May 24, 2004 00:45
I am starting to get really pissed off at my mom. She fuckin doesn't trust me at all and its really stupid. I go out my window to look at the stars cuz the night is really clear. My front door is noisy and there no way for me to go out that way without waking her up and I don't want her to wake up. So i'm outside looking at the sky and just taking in the peacefulness of the night. When I realize that my light somehow turned on. I'm fuckin sure it was off when I left and now its on. WTF either I got ghosts or it was my mom trying to check up on me. WELL SHE CAN GO FUCK HERSELF I DON'T NEED TO BE AROUND SOMEONE SO FUCKIN NOISY. I haven't fuckin done drugs in the longest of times. I only left through my window not to wake her up just showing consideration. I'd go out back but my house is in the fucking way. I'm really pissed and tired and feel like ranting at the moment. Other then that I can't wait to get out of the hell hole and move into the dorm rooms where I won't have someone breathing down my back 24/7.

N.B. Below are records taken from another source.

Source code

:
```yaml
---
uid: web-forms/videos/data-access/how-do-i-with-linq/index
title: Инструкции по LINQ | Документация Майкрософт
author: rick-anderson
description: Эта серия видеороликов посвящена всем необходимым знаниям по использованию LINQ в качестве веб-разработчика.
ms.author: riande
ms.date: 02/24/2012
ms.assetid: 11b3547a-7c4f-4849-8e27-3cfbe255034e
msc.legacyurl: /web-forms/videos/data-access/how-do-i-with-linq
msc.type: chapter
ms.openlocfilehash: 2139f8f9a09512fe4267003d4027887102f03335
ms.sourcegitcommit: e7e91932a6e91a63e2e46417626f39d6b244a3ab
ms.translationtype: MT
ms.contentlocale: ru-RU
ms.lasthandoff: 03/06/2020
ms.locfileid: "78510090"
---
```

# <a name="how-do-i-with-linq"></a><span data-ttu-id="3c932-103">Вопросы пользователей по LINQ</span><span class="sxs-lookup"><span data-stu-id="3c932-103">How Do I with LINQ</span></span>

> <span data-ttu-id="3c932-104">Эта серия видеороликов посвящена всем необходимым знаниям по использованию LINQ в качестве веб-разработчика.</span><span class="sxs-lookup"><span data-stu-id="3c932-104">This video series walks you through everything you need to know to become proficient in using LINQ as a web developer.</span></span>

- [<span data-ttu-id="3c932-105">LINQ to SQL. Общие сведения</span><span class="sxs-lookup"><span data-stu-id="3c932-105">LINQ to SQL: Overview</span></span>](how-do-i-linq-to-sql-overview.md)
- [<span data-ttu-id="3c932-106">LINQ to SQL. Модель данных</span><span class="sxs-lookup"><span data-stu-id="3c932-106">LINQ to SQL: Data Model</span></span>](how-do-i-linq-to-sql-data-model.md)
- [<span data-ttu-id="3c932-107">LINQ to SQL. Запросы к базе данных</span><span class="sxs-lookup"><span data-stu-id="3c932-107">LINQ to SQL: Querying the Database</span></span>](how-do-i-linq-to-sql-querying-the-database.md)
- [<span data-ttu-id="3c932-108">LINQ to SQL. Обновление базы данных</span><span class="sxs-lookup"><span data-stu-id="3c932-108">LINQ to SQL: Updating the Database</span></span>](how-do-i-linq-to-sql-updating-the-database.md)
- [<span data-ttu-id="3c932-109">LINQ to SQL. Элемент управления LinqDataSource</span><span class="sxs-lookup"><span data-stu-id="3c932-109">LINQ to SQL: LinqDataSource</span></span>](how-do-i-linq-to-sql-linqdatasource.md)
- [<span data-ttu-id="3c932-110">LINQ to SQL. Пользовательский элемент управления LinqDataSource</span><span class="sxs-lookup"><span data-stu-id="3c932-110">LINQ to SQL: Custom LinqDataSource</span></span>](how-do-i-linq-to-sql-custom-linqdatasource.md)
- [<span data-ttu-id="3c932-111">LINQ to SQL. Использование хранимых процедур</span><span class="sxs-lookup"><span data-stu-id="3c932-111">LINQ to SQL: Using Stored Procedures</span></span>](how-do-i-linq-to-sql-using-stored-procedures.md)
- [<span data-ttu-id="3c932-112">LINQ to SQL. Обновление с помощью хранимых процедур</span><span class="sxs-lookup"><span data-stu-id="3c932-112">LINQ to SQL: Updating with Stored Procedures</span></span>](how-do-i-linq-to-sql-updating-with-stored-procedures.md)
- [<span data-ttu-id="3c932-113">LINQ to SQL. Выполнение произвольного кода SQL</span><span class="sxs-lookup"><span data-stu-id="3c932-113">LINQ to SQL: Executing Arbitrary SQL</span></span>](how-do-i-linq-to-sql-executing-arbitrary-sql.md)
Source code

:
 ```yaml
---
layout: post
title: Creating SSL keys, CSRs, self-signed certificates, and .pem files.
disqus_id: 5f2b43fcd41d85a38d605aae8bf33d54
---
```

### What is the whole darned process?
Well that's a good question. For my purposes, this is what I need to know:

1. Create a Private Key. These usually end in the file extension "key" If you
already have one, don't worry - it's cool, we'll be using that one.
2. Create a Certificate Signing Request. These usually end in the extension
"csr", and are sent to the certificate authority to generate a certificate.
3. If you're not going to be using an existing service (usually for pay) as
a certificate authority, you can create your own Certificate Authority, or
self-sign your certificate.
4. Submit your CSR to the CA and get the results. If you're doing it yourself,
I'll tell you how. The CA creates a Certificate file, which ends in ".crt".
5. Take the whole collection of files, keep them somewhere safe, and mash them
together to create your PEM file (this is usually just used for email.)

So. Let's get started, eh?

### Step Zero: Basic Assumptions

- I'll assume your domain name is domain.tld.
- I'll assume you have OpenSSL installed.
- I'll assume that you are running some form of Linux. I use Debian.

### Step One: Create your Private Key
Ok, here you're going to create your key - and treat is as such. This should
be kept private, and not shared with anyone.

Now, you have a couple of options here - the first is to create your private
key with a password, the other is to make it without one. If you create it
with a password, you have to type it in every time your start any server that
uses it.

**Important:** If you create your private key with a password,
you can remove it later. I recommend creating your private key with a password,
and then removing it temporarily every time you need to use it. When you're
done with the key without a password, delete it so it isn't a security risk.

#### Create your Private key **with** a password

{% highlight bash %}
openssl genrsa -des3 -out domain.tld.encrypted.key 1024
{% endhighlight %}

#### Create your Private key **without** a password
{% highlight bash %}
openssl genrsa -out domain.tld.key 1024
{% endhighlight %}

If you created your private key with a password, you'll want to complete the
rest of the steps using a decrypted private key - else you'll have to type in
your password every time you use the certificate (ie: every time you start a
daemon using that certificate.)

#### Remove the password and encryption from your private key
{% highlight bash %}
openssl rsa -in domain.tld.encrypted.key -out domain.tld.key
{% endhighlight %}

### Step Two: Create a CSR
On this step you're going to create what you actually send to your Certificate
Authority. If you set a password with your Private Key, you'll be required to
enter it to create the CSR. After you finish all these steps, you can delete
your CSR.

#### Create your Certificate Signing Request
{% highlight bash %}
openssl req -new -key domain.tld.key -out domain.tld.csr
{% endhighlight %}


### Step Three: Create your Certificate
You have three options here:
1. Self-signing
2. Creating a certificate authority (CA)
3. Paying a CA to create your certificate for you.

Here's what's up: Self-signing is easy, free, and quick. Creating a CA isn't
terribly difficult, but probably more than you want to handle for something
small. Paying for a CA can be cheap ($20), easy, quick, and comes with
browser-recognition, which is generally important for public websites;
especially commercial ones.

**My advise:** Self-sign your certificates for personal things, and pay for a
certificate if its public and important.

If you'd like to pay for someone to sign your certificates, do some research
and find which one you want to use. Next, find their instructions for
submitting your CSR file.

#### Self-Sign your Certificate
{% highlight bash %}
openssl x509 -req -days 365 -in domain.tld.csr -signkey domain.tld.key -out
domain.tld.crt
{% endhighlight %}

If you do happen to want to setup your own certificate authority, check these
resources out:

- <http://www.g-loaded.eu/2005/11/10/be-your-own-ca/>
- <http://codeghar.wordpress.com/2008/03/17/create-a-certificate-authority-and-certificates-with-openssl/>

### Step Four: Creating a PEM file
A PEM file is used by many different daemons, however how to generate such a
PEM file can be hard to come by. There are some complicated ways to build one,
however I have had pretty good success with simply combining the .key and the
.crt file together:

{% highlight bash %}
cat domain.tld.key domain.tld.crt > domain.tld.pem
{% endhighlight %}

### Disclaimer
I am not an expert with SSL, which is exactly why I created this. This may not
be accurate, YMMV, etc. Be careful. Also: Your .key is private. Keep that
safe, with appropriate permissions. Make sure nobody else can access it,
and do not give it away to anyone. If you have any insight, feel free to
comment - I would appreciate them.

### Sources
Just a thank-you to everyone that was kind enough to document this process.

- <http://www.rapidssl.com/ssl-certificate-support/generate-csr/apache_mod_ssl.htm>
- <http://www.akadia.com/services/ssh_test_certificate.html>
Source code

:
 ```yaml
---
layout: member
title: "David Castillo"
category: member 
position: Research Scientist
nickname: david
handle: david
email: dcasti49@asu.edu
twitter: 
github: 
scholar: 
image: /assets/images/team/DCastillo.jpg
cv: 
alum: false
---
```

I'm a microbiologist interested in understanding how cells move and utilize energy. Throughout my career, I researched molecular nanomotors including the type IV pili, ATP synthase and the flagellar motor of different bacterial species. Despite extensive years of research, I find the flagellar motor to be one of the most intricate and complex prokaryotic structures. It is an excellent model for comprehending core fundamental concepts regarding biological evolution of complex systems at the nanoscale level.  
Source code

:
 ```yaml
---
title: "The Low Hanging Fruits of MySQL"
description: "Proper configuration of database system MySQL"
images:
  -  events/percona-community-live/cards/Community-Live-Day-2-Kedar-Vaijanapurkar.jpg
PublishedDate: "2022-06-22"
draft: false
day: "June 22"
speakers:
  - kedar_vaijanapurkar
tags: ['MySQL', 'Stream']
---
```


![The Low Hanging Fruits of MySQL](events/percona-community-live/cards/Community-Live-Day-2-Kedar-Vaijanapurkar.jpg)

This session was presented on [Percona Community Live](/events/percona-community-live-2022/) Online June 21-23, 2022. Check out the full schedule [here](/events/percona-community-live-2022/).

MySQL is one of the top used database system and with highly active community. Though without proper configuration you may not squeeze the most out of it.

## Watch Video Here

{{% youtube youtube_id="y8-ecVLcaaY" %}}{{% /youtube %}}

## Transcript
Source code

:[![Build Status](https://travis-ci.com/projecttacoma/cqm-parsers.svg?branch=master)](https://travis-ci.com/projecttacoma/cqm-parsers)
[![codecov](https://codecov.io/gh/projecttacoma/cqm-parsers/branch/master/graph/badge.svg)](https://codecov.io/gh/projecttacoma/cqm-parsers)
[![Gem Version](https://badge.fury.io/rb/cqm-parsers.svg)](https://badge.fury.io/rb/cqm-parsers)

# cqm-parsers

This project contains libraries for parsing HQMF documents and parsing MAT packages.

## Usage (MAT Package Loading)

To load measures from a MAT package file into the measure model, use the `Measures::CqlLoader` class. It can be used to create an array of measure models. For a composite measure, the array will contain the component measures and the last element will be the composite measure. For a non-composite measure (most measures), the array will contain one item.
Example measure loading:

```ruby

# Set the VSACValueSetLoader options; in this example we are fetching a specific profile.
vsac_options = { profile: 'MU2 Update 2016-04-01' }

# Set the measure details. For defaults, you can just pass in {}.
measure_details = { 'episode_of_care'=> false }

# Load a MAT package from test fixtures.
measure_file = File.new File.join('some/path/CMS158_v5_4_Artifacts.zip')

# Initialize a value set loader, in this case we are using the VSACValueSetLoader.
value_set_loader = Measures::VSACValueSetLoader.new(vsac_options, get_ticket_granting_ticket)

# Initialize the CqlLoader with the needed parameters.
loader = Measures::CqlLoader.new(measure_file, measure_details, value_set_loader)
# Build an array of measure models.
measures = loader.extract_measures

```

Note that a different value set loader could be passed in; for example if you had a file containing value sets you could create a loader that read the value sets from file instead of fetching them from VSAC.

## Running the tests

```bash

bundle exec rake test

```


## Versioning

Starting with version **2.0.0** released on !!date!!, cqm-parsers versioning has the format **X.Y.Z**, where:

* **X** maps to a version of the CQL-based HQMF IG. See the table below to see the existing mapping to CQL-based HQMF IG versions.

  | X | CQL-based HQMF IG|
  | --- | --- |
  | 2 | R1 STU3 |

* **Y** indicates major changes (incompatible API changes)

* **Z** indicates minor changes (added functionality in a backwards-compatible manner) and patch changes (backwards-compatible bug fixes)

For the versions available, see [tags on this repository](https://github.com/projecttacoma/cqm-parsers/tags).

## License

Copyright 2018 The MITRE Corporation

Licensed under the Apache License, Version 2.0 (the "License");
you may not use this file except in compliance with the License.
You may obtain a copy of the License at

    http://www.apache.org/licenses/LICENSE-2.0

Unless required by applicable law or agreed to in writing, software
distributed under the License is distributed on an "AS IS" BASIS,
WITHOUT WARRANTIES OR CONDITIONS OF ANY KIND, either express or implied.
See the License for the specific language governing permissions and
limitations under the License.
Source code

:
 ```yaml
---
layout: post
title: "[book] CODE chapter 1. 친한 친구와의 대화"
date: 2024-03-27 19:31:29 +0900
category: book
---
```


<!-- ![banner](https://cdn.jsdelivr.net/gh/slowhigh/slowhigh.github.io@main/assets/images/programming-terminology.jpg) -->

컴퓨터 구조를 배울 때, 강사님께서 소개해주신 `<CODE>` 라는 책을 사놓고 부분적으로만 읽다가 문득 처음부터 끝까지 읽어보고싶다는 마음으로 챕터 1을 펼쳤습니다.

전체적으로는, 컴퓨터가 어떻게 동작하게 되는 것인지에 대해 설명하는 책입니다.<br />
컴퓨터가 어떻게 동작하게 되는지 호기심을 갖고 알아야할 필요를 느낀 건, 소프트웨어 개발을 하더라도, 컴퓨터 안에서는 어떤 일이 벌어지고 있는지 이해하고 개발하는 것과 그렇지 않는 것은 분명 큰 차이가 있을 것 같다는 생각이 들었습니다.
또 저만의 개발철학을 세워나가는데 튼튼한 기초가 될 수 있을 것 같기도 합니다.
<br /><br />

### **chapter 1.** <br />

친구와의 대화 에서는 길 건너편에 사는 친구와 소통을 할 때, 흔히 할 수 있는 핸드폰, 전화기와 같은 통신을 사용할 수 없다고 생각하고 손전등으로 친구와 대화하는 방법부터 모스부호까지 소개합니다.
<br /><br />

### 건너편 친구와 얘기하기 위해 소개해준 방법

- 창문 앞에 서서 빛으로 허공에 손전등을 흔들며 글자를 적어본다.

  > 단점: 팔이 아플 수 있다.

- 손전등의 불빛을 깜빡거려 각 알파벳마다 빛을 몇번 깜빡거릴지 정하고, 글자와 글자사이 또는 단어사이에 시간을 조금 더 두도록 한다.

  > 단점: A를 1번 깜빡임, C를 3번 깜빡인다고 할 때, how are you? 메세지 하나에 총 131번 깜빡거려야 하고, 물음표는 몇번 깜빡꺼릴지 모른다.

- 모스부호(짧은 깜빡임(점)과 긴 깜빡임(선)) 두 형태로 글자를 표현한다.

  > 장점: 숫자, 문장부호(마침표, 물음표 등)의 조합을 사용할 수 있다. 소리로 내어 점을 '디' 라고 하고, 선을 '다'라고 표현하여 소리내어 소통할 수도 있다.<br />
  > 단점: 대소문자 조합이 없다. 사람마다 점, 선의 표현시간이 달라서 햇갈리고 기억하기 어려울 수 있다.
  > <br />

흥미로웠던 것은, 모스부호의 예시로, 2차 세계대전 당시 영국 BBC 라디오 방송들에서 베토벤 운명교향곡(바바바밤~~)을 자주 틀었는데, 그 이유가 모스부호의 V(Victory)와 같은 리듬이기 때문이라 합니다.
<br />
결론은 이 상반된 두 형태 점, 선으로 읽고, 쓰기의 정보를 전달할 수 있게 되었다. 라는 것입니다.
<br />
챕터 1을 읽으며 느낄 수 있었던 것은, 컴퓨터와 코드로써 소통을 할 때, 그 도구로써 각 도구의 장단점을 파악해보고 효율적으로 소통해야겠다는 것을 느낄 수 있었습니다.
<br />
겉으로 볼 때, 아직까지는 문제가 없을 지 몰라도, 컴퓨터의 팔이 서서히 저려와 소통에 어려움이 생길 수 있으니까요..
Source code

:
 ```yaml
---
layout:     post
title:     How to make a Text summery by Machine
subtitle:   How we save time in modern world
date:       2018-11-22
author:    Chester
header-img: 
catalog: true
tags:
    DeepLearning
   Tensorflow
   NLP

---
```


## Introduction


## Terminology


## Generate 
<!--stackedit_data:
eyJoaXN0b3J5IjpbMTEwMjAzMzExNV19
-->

Also people really piss me off. There many people who owe me money and its starting to get retarded. I'm so close to hurting them if they don't fuckin pay me back soon. I'm too nice to deserve people holding money from me. If I fucking let you borrow $60 because you a fuckin coke addict and you don't want you mom to find out that you spent your money you better sure as hell pay me back or you are going to be sniffing blood up your nose for a long ass time.